Sodium-dependent binding of [3H]L-aspartate was studied in thaw-mounted horizontal sections of fresh-frozen (i.e. not fixed) rat brain. After the incubation with [3H]L-aspartate, the sections were exposed against a 3H-sensitive film and the resulting autoradiograms were evaluated by quantitative densitometry. Effects of several inhibitors were examined and their potency expressed as IC50 and nH. Together with previously published data, the present study supports the view that [3H]L-aspartate binding to fresh-frozen sections of rat brain represents interaction of the radioligand with the substrate-binding sites on glutamate transporters. The most potent inhibitors were (2S,3S,4R)-2-(carboxycyclopropyl)-glycine (L-CCG III) and (2S,4R)-4-methylglutamate. In contrast, L-anti,endo-3,4-methanopyrrolidine dicarboxylate (L-a,e-MPDC) was about an order of magnitude less potent. Only subtle regional variations in the characteristics of inhibitors of [3H]L-aspartate binding were detected. It is not certain whether these differences reflect regional variations in the distribution of individual glutamate transporters or regional peculiarities in their pharmacological characteristics.
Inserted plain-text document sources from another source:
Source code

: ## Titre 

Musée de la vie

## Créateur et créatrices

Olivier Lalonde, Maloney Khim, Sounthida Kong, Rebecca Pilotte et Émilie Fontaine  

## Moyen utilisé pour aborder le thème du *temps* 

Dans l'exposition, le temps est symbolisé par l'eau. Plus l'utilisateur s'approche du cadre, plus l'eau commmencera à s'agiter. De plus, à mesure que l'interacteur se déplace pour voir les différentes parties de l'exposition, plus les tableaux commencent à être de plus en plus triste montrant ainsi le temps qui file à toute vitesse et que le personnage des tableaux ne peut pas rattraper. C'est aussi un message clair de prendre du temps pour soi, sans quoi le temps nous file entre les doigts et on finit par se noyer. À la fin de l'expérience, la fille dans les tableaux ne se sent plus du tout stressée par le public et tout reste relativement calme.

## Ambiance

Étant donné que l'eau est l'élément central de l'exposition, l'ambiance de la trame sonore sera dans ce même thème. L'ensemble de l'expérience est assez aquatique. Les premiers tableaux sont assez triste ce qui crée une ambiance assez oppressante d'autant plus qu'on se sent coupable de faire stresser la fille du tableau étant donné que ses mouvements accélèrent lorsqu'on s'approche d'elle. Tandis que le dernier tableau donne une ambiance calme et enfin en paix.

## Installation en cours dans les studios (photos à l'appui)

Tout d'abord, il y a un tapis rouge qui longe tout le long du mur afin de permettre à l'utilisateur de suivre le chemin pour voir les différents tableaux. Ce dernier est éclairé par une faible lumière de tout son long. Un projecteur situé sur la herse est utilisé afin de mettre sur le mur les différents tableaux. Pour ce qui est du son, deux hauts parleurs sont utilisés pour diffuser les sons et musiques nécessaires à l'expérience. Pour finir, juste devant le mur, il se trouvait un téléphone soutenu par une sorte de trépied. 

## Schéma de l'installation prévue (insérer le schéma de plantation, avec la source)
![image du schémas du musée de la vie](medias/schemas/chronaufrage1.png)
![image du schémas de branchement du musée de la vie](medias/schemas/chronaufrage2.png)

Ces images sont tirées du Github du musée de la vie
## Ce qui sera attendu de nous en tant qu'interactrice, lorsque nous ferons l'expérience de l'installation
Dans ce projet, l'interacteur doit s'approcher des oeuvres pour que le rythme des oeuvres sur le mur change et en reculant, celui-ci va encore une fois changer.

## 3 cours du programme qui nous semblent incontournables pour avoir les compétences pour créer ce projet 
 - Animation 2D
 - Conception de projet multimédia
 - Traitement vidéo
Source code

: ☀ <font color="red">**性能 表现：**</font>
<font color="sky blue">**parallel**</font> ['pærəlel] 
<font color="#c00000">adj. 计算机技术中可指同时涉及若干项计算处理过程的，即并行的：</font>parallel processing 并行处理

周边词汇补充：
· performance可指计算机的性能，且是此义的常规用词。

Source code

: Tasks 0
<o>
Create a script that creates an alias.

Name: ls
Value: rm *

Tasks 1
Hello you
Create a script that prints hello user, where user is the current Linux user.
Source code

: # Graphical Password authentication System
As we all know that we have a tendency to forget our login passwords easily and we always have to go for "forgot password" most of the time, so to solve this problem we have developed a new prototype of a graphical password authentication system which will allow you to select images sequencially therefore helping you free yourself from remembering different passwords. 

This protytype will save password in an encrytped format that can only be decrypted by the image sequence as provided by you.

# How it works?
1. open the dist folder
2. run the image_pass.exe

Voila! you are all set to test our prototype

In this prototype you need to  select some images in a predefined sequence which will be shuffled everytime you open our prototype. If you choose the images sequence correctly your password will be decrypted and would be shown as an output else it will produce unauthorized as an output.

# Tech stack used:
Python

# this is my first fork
In particular, (2S,4R)-4-methylglutamate, shown previously to differentiate between GLT-1 (principal glutamate transporter in the forebrain) and GLAST (expressed mainly in the cerebellum), did not strongly differentiate between the binding of [3H]L-aspartate in forebrain and cerebellum. Computer-assisted molecular modelling using selected glutamate analogues with restricted conformation (L-trans-pyrrolidine-2,4-dicarboxylate and four isomers of 2-(carboxycyclopropyl)-glycine: L- and D-CCG I, L-CCG III and L-CCG IV) identified at least one area of unfavourable steric interaction. We conclude that the quantitative autoradiographic studies using [3H]L-aspartate or other transporter-specific ligands, will be a useful tool to study the pharmacology of substrate binding sites on glutamate transporters in the mammalian brain in situ.